- _INSTRUCTIONS FOR THE TASK_: For this exercise, reproduce the entries below exactly, but only from the line containing "For that, it's" through the line containing "The second file", both included.
-=-=-=-=-
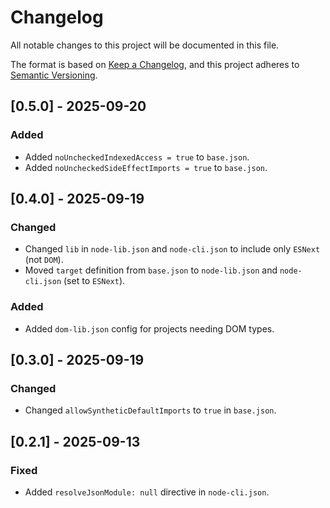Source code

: # Changelog

All notable changes to this project will be documented in this file.

The format is based on [Keep a Changelog](https://keepachangelog.com/en/1.0.0/), and this project adheres to [Semantic Versioning](https://semver.org/spec/v2.0.0.html).

## [0.5.0] - 2025-09-20

### Added

- Added `noUncheckedIndexedAccess = true` to `base.json`.
- Added `noUncheckedSideEffectImports = true` to `base.json`.

## [0.4.0] - 2025-09-19

### Changed

- Changed `lib` in `node-lib.json` and `node-cli.json` to include only `ESNext` (not `DOM`).
- Moved `target` definition from `base.json` to `node-lib.json` and `node-cli.json` (set to `ESNext`).

### Added

- Added `dom-lib.json` config for projects needing DOM types.

## [0.3.0] - 2025-09-19

### Changed

- Changed `allowSyntheticDefaultImports` to `true` in `base.json`.

## [0.2.1] - 2025-09-13

### Fixed

- Added `resolveJsonModule: null` directive in `node-cli.json`.
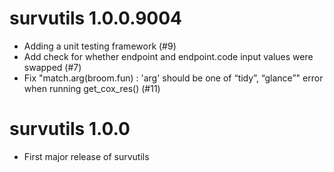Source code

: # survutils 1.0.0.9004

* Adding a unit testing framework (#9)
* Add check for whether endpoint and endpoint.code input values were swapped (#7)
* Fix "match.arg(broom.fun) : 'arg' should be one of “tidy”, “glance”" error when running get_cox_res() (#11)

# survutils 1.0.0

* First major release of survutils
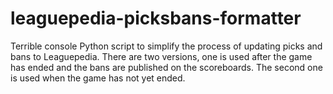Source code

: # leaguepedia-picksbans-formatter
Terrible console Python script to simplify the process of updating picks and bans to Leaguepedia. There are two versions, one is used after the game has ended and the bans are published on the scoreboards. The second one is used when the game has not yet ended.
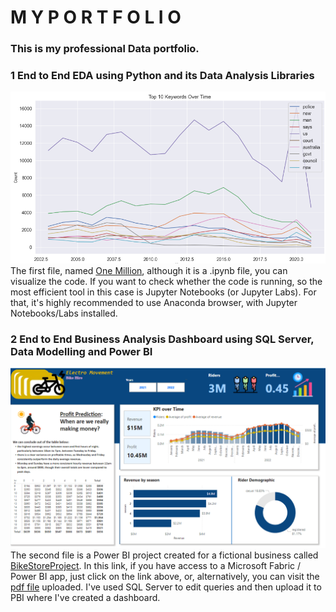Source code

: # **M Y  P O R T F O L I O**
### This is my professional Data portfolio. 

### **1** End to End EDA using Python and its Data Analysis Libraries
![Line Chart Viz - One Million](https://github.com/edy-dos-santos/myportfolio/blob/main/images/Screenshot%20One%20Million%20Headlines.png)
The first file, named [One Million](https://github.com/edy-dos-santos/myportfolio/blob/main/One-Million-08082024.ipynb), although it is a .ipynb file, you can visualize the code. 
If you want to check whether the code is running, so the most efficient tool in this case is Jupyter Notebooks (or Jupyter Labs). 
For that, it's highly recommended to use Anaconda browser, with Jupyter Notebooks/Labs installed. 

### **2** End to End Business Analysis Dashboard using SQL Server, Data Modelling and Power BI
![Electro Movement ](https://github.com/edy-dos-santos/myportfolio/blob/main/images/Screenshot%20Dashboard%20PBI.png)
The second file is a Power BI project created for a fictional business called [BikeStoreProject](https://app.powerbi.com/groups/me/reports/442ff52a-57b7-450b-938c-cf1c5b04866b?pbi_source=desktop). 
In this link, if you have access to a Microsoft Fabric / Power BI app, just click on the link above, or, alternatively, you can visit the [pdf file](https://github.com/edy-dos-santos/myportfolio/blob/main/images/BikeStoreProject.pdf) uploaded. I've used SQL Server to edit queries and then upload it to PBI where I've created a dashboard.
-=-=-=-=-
- _TASK OUTPUT_:
For that, it's highly recommended to use Anaconda browser, with Jupyter Notebooks/Labs installed. 

### **2** End to End Business Analysis Dashboard using SQL Server, Data Modelling and Power BI
![Electro Movement ](https://github.com/edy-dos-santos/myportfolio/blob/main/images/Screenshot%20Dashboard%20PBI.png)
The second file is a Power BI project created for a fictional business called [BikeStoreProject](https://app.powerbi.com/groups/me/reports/442ff52a-57b7-450b-938c-cf1c5b04866b?pbi_source=desktop). 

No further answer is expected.